To date, the transcription of  Spoken Arabic, in terms of its reconstruction by means of writing and its transfer from an oral to a written medium, has barely been systemised. It is hard to capture less standardised vernaculars, varieties, and spoken language features, such as interjections, hesitation markers, and non-lexical backchannels. They have not received any notable attention outside the fields of Arabic dialectology and socio-linguistics. Well-established German- and English-based romanisation systems belong mostly to philological and historical or rather historical-geographical contributions. They have caught on in the fields of library and information management, lexicography, and geography, cartography in particular, aside from the world of science. Being concerned with the written language, they are guided by standard orthography and pronunciation, hence they call normatively for uniformity and consistency. Therefore, they have not proven to be easily applicable when conserving natural and spontaneous speech.

Empirical research on Arabic data from talk-in-interaction does not look back on a long-standing tradition, beyond the fields of Arabic studies and dialectology, computational linguistics, socio-linguistics, acquisition studies or the like. This might be the reason why the German- and English-based scientific and research world suffers from a scarcity of orthographic transcription systems for Arabic, romanisation systems to be exact, that are (first and foremost) designed to tap and understand language-in-daily-life or -in-interaction. One can hardly find interaction corpora or linguistic resources that have been made or would be accessible for common benefit. Data are usually published for illustrative purposes in form of excerpts. Numerous cases were lacking transparency and (critical) methodical reflection on how they were collected and curated. So they did not offer any viable solutions.

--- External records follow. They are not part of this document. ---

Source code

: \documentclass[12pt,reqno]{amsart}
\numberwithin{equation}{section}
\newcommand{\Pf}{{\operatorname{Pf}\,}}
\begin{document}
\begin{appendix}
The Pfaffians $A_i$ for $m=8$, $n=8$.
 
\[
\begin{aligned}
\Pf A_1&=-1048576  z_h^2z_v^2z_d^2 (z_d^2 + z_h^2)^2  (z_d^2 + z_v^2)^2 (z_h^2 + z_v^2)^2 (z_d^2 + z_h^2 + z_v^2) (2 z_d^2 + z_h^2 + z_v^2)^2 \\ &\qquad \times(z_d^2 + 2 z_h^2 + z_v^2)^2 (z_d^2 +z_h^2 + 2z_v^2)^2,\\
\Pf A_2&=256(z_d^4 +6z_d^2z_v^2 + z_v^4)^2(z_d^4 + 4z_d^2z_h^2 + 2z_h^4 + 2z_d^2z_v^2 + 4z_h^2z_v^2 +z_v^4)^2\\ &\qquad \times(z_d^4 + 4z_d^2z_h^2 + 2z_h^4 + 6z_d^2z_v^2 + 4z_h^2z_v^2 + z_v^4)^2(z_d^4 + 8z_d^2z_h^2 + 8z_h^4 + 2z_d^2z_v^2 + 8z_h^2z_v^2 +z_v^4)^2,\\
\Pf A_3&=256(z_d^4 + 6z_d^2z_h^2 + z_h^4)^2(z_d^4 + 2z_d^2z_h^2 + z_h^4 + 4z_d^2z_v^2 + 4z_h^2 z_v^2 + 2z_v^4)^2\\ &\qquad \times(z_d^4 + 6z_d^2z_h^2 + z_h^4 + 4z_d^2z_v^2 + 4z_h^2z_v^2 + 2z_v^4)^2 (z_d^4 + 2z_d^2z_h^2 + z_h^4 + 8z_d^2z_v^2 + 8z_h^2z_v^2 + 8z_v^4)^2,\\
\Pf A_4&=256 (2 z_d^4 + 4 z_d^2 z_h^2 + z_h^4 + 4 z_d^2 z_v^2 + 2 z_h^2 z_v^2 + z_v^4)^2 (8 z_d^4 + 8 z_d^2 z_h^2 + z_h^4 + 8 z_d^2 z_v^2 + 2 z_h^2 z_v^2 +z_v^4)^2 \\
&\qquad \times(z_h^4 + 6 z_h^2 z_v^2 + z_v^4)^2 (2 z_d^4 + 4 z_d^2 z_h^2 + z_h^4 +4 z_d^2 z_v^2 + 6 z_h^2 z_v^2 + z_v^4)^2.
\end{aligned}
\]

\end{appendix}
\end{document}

The system I decided to adopt builds on the well-established guidelines of the German Oriental Society, known as the DMG romanisation, which date from 1935 (Brockelmann et al.). It holds on to the features of the spoken daily languages, unlike what was originally stipulated by the DMG and similar guidelines, while heeding the principles of readability, comprehensibility, and consistency. Guaranteeing authentic rendering in sense of a close, but purposeful proximity to the raw data and ensuring its analysability, reusability, and practicability (e.g. corpus searchability) remains a perpetual juggle.

The DMG system provides the basic, processable character set which allows a unidirectional transcription. It promotes a rather clear relationship between graphemes and phonemes in the Latin script, thus reducing ambiguities and misinterpretations, compared to non-scientific, non-systemised romanisation systems.

Still, I had to modify and expand its character set in order to reach a phonologically oriented, yet orthographic representation of non-standard, spoken language phenomena as an attempt to develop literary conventions (Ger. literarische Umschrift). Steering a middle course between a rigid reproduction of phonetic realisations and an orthographic normalisation has proven to be essential for integrating the diverse varieties spoken by the participants (Egyptian, Libyan, Moroccan, Syrian, and Yemeni Arabic) into the data corpus. Making each largely distinguishable facilitates an investigation of interaction dynamics, (one-sided or mutual) accommodation and adaptation processes as well as other forms of code mixing performed to ensure understanding and build rapport with one another (cf. Farag/Meyer 2022, 2023).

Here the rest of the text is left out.